Task goal: All entries are to be retyped without alteration.

Saved data entries:
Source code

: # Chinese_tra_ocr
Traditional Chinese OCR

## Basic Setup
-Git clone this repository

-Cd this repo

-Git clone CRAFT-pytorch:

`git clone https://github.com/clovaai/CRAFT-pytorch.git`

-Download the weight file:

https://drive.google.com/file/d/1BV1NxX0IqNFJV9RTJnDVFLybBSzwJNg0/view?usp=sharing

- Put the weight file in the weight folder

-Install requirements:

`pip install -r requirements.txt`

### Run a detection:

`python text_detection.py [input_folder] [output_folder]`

Task response:
Source code

: # Chinese_tra_ocr
Traditional Chinese OCR

## Basic Setup
-Git clone this repository

-Cd this repo

-Git clone CRAFT-pytorch:

`git clone https://github.com/clovaai/CRAFT-pytorch.git`

-Download the weight file:

https://drive.google.com/file/d/1BV1NxX0IqNFJV9RTJnDVFLybBSzwJNg0/view?usp=sharing

- Put the weight file in the weight folder

-Install requirements:

`pip install -r requirements.txt`

### Run a detection:

`python text_detection.py [input_folder] [output_folder]`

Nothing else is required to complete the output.